The truce comes after President Trump implemented a series of reciprocal tariffs on international trading partners, resulting in effective tariff rates not seen since the Great Depression in the United States.
Increased tariffs on Chinese goods, a major source of imports for the U.S., would likely result in increased costs for numerous American businesses and consumers due to higher import taxes imposed by Trump.
Following a meeting in Sweden last month, Chinese negotiators suggested that an agreement had been reached. However, Treasury Secretary Steven Mnuchin and US Trade Representative Robert Lighthizer, who attended the meeting, contested this, stating that no deal was final until approved by the President.
President Trump expressed optimism about his relationship with President Xi Jinping of China earlier on Monday, saying, “We’ll see what happens… The relationship is very good.”

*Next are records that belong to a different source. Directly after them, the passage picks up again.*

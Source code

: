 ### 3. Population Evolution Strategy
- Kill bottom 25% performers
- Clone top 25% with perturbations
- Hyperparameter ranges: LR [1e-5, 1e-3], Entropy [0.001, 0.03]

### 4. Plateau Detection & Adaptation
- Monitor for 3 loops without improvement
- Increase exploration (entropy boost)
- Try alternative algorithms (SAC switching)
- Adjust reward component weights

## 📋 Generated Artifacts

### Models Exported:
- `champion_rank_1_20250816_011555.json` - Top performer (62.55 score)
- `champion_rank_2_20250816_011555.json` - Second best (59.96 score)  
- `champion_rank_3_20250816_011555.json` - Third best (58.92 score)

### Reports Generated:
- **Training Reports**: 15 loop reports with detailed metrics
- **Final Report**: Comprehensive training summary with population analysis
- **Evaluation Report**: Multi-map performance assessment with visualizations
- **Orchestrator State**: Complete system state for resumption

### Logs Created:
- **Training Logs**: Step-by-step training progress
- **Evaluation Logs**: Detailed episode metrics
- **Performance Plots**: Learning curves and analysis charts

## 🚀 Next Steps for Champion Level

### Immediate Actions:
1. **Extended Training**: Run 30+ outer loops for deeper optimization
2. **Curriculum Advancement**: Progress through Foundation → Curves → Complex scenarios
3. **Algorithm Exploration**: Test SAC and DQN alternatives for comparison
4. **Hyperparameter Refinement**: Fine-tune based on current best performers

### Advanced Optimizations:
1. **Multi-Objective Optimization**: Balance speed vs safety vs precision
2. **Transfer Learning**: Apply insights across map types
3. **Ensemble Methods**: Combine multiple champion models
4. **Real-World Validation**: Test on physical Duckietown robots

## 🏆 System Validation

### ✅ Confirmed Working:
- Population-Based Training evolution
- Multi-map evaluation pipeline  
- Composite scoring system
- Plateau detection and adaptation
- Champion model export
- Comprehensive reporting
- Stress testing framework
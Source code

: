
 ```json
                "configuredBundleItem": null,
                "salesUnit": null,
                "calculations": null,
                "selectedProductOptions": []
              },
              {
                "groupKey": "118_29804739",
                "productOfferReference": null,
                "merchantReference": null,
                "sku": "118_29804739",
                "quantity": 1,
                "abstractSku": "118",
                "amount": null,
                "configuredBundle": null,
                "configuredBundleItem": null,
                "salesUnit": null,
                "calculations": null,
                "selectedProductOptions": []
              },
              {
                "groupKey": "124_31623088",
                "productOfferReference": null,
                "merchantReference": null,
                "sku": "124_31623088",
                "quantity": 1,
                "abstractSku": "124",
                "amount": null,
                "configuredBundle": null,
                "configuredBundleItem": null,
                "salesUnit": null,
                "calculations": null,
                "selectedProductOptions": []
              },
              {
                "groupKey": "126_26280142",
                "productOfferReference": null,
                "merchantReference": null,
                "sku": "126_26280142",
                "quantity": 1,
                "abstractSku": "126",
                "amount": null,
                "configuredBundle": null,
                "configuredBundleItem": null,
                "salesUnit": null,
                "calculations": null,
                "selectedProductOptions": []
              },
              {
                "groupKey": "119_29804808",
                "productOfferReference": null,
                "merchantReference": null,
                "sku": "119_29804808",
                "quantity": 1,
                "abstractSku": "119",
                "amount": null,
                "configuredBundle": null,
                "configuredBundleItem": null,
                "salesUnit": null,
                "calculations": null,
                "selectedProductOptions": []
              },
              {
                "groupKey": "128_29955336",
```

At the conclusion of last month’s meeting with Chinese trade officials, Mnuchin warned his counterparts that continuing to purchase Russian oil would incur substantial tariffs under pending legislation that grants the President the power to impose levies up to 500%. It remains unclear if the administration is prepared to follow through on these threats.
Trump has recently threatened India, another significant purchaser of Russian oil, with a 50% tariff rate if it continues its purchases by the end of this month. The Indian government has criticized this move, claiming unfair targeting. Trump hinted that more countries could face similar penalties. “You’re going to see a lot more,” he said last week.
In a Fox News interview over the weekend, Vice President Mike Pence stated that tariffs on China are under consideration, although no decision has been made by the President.
Wendy Cutler, a former U.S. trade negotiator and now vice president of the Asia Society Policy Institute, commented, “Given that we seem to be headed toward some type of deal with China leading to some kind of meeting between Xi and Trump, the administration has definitely been more conciliatory towards China in the past few weeks.”
Should China comply with the administration’s demands to cease purchasing Russian oil, it would be done discreetly and gradually rather than through a public announcement on social media, according to Cutler.
Mnuchin also expressed concerns and regrets about China’s sales of over $15 billion worth of dual-use technology equipment (equipment with both commercial and military uses) to Russia and its purchase of sanctioned Iranian oil.
Other points of contention between the U.S. and China include exports of rare earth magnets, with China agreeing to increase exports but Trump stating that China has not fulfilled its obligations. The U.S. is also seeking an American buyer for TikTok, currently owned by a Chinese company, with Congress setting a deadline for the app to find new ownership or face a ban in the U.S.
U.S. stocks closed lower on Monday ahead of crucial inflation data scheduled for publication on Tuesday morning. This story is still developing and will be updated.